Records for this task:
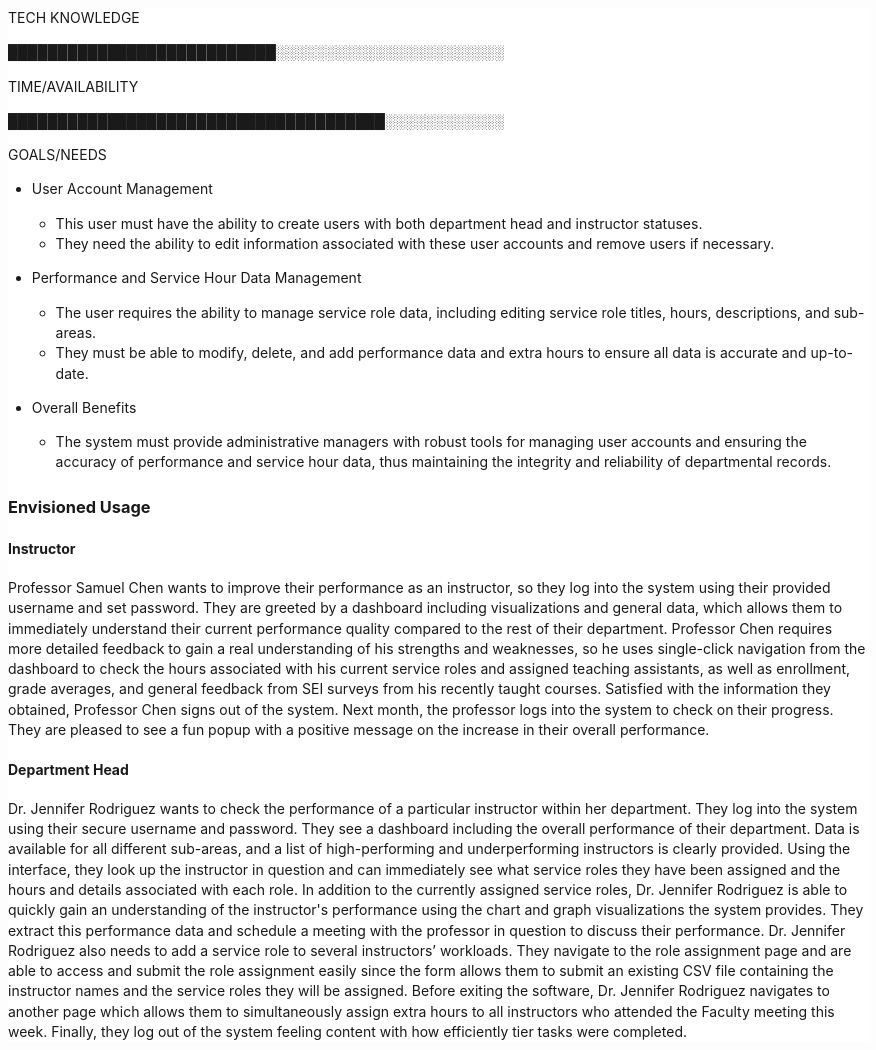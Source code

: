 TECH KNOWLEDGE

███████████████████████████░░░░░░░░░░░░░░░░░░░░░░░

TIME/AVAILABILITY

██████████████████████████████████████░░░░░░░░░░░░

GOALS/NEEDS

- User Account Management
  - This user must have the ability to create users with both department head and instructor statuses.
  - They need the ability to edit information associated with these user accounts and remove users if necessary.

- Performance and Service Hour Data Management
  - The user requires the ability to manage service role data, including editing service role titles, hours, descriptions, and sub-areas.
  - They must be able to modify, delete, and add performance data and extra hours to ensure all data is accurate and up-to-date.

- Overall Benefits
  - The system must provide administrative managers with robust tools for managing user accounts and ensuring the accuracy of performance and service hour data, thus maintaining the integrity and reliability of departmental records.

### Envisioned Usage

#### Instructor

Professor Samuel Chen wants to improve their performance as an instructor, so they log into the system using their provided username and set password. They are greeted by a dashboard including visualizations and general data, which allows them to immediately understand their current performance quality compared to the rest of their department. Professor Chen requires more detailed feedback to gain a real understanding of his strengths and weaknesses, so he uses single-click navigation from the dashboard to check the hours associated with his current service roles and assigned teaching assistants, as well as enrollment, grade averages, and general feedback from SEI surveys from his recently taught courses. Satisfied with the information they obtained, Professor Chen signs out of the system. Next month, the professor logs into the system to check on their progress. They are pleased to see a fun popup with a positive message on the increase in their overall performance.

#### Department Head

Dr. Jennifer Rodriguez wants to check the performance of a particular instructor within her department. They log into the system using their secure username and password. They see a dashboard including the overall performance of their department. Data is available for all different sub-areas, and a list of high-performing and underperforming instructors is clearly provided. Using the interface, they look up the instructor in question and can immediately see what service roles they have been assigned and the hours and details associated with each role. In addition to the currently assigned service roles, Dr. Jennifer Rodriguez is able to quickly gain an understanding of the instructor's performance using the chart and graph visualizations the system provides. They extract this performance data and schedule a meeting with the professor in question to discuss their performance. Dr. Jennifer Rodriguez also needs to add a service role to several instructors’ workloads. They navigate to the role assignment page and are able to access and submit the role assignment easily since the form allows them to submit an existing CSV file containing the instructor names and the service roles they will be assigned. Before exiting the software, Dr. Jennifer Rodriguez navigates to another page which allows them to simultaneously assign extra hours to all instructors who attended the Faculty meeting this week. Finally, they log out of the system feeling content with how efficiently tier tasks were completed.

Task to carry out:
Above are the records. Print exactly, and only, the lines from the line with "- This user" to the line with "#### Instructor", both inclusive.

Finished task:
  - This user must have the ability to create users with both department head and instructor statuses.
  - They need the ability to edit information associated with these user accounts and remove users if necessary.

- Performance and Service Hour Data Management
  - The user requires the ability to manage service role data, including editing service role titles, hours, descriptions, and sub-areas.
  - They must be able to modify, delete, and add performance data and extra hours to ensure all data is accurate and up-to-date.

- Overall Benefits
  - The system must provide administrative managers with robust tools for managing user accounts and ensuring the accuracy of performance and service hour data, thus maintaining the integrity and reliability of departmental records.

### Envisioned Usage

#### Instructor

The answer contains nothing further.